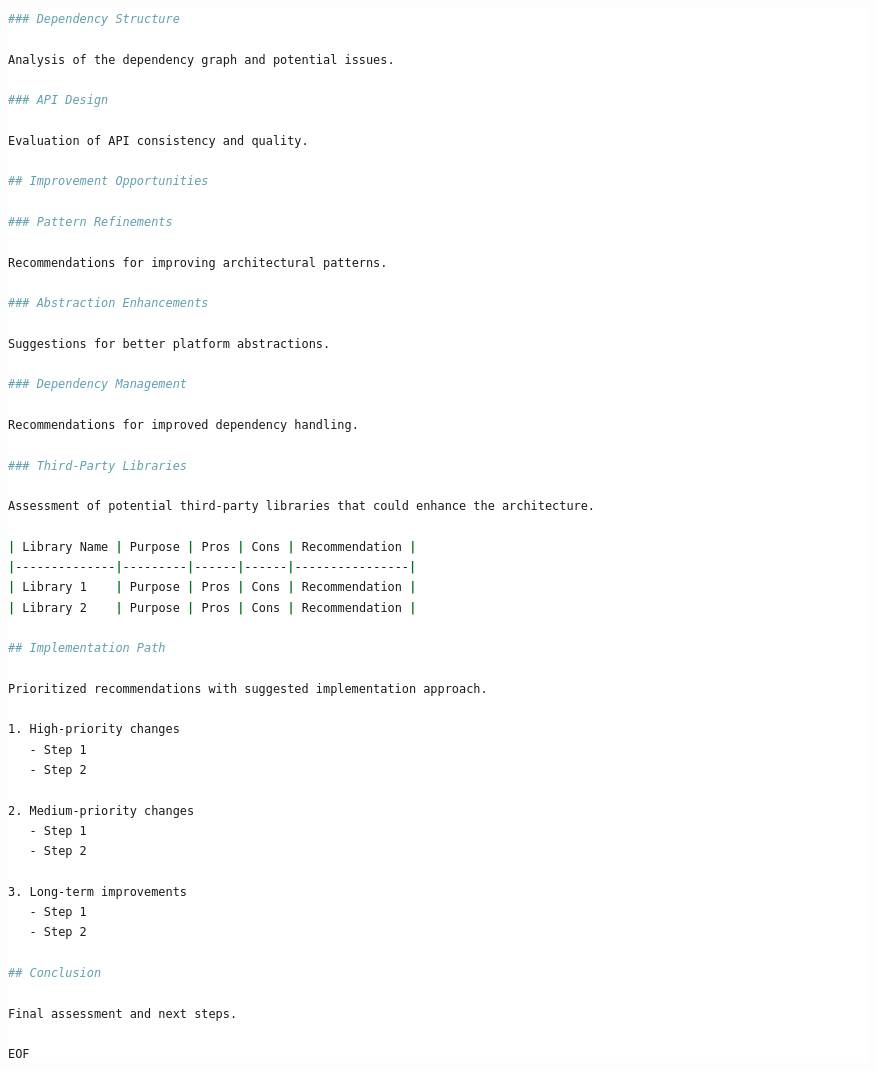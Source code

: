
 ```bash
### Dependency Structure

Analysis of the dependency graph and potential issues.

### API Design

Evaluation of API consistency and quality.

## Improvement Opportunities

### Pattern Refinements

Recommendations for improving architectural patterns.

### Abstraction Enhancements

Suggestions for better platform abstractions.

### Dependency Management

Recommendations for improved dependency handling.

### Third-Party Libraries

Assessment of potential third-party libraries that could enhance the architecture.

| Library Name | Purpose | Pros | Cons | Recommendation |
|--------------|---------|------|------|----------------|
| Library 1    | Purpose | Pros | Cons | Recommendation |
| Library 2    | Purpose | Pros | Cons | Recommendation |

## Implementation Path

Prioritized recommendations with suggested implementation approach.

1. High-priority changes
   - Step 1
   - Step 2

2. Medium-priority changes
   - Step 1
   - Step 2

3. Long-term improvements
   - Step 1
   - Step 2

## Conclusion

Final assessment and next steps.

EOF
```
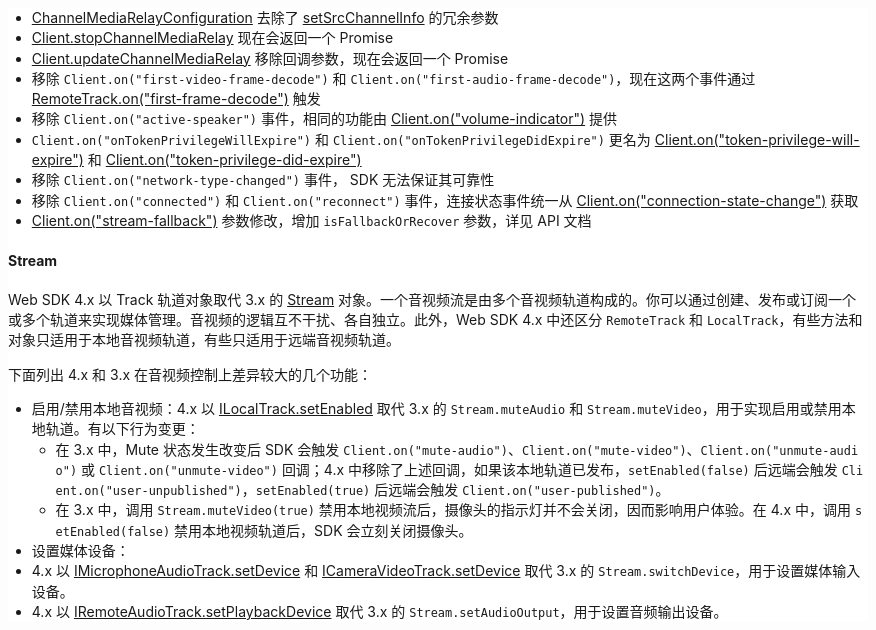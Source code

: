   - [ChannelMediaRelayConfiguration](./API%20Reference/web_ng/interfaces/ichannelmediarelayconfiguration.html) 去除了 [setSrcChannelInfo](./API%20Reference/web_ng/interfaces/ichannelmediarelayconfiguration.html#setsrcchannelinfo) 的冗余参数
- [Client.stopChannelMediaRelay](./API%20Reference/web_ng/interfaces/iagorartcclient.html#stopchannelmediarelay) 现在会返回一个 Promise
- [Client.updateChannelMediaRelay](./API%20Reference/web_ng/interfaces/iagorartcclient.html#updatechannelmediarelay) 移除回调参数，现在会返回一个 Promise
- 移除 `Client.on("first-video-frame-decode")` 和 `Client.on("first-audio-frame-decode")`，现在这两个事件通过 [RemoteTrack.on("first-frame-decode")](./API%20Reference/web_ng/interfaces/iremotetrack.html#event_first_frame_decoded) 触发
- 移除 `Client.on("active-speaker")` 事件，相同的功能由 [Client.on("volume-indicator")](./API%20Reference/web_ng/interfaces/iagorartcclient.html#event_volume_indicator) 提供
- `Client.on("onTokenPrivilegeWillExpire")` 和 `Client.on("onTokenPrivilegeDidExpire")` 更名为 [Client.on("token-privilege-will-expire")](./API%20Reference/web_ng/interfaces/iagorartcclient.html#event_token_privilege_will_expire) 和 [Client.on("token-privilege-did-expire")](./API%20Reference/web_ng/interfaces/iagorartcclient.html#event_token_privilege_did_expire)
- 移除 `Client.on("network-type-changed")` 事件， SDK 无法保证其可靠性
- 移除 `Client.on("connected")` 和 `Client.on("reconnect")` 事件，连接状态事件统一从 [Client.on("connection-state-change")](./API%20Reference/web_ng/interfaces/iagorartcclient.html#event_connection_state_change) 获取
- [Client.on("stream-fallback")](./API%20Reference/web_ng/interfaces/iagorartcclient.html#event_stream_fallback) 参数修改，增加 `isFallbackOrRecover` 参数，详见 API 文档

#### Stream

Web SDK 4.x 以 Track 轨道对象取代 3.x 的 [Stream](https://docs.agora.io/cn/Video/API%20Reference/web/interfaces/agorartc.stream.html) 对象。一个音视频流是由多个音视频轨道构成的。你可以通过创建、发布或订阅一个或多个轨道来实现媒体管理。音视频的逻辑互不干扰、各自独立。此外，Web SDK 4.x 中还区分 `RemoteTrack` 和 `LocalTrack`，有些方法和对象只适用于本地音视频轨道，有些只适用于远端音视频轨道。

下面列出 4.x 和 3.x 在音视频控制上差异较大的几个功能：

- 启用/禁用本地音视频：4.x 以 [ILocalTrack.setEnabled](./API%20Reference/web_ng/interfaces/ilocalaudiotrack.html#setenabled) 取代 3.x 的 `Stream.muteAudio` 和 `Stream.muteVideo`，用于实现启用或禁用本地轨道。有以下行为变更：
  - 在 3.x 中，Mute 状态发生改变后 SDK 会触发 `Client.on("mute-audio")`、`Client.on("mute-video")`、`Client.on("unmute-audio")` 或 `Client.on("unmute-video")` 回调；4.x 中移除了上述回调，如果该本地轨道已发布，`setEnabled(false)` 后远端会触发 `Client.on("user-unpublished")`，`setEnabled(true)` 后远端会触发 `Client.on("user-published")`。
  - 在 3.x 中，调用 `Stream.muteVideo(true)` 禁用本地视频流后，摄像头的指示灯并不会关闭，因而影响用户体验。在 4.x 中，调用 `setEnabled(false)` 禁用本地视频轨道后，SDK 会立刻关闭摄像头。
- 设置媒体设备：
- 4.x 以 [IMicrophoneAudioTrack.setDevice](./API%20Reference/web_ng/interfaces/imicrophoneaudiotrack.html#setdevice) 和 [ICameraVideoTrack.setDevice](./API%20Reference/web_ng/interfaces/icameravideotrack.html#setdevice) 取代 3.x 的 `Stream.switchDevice`，用于设置媒体输入设备。
- 4.x 以 [IRemoteAudioTrack.setPlaybackDevice](./API%20Reference/web_ng/interfaces/iremoteaudiotrack.html#setplaybackdevice) 取代 3.x 的 `Stream.setAudioOutput`，用于设置音频输出设备。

================================

* _About this task_
From the entries, copy every line in which the word "potential" occurs.

* _Expected output_
Analysis of the dependency graph and potential issues.
Assessment of potential third-party libraries that could enhance the architecture.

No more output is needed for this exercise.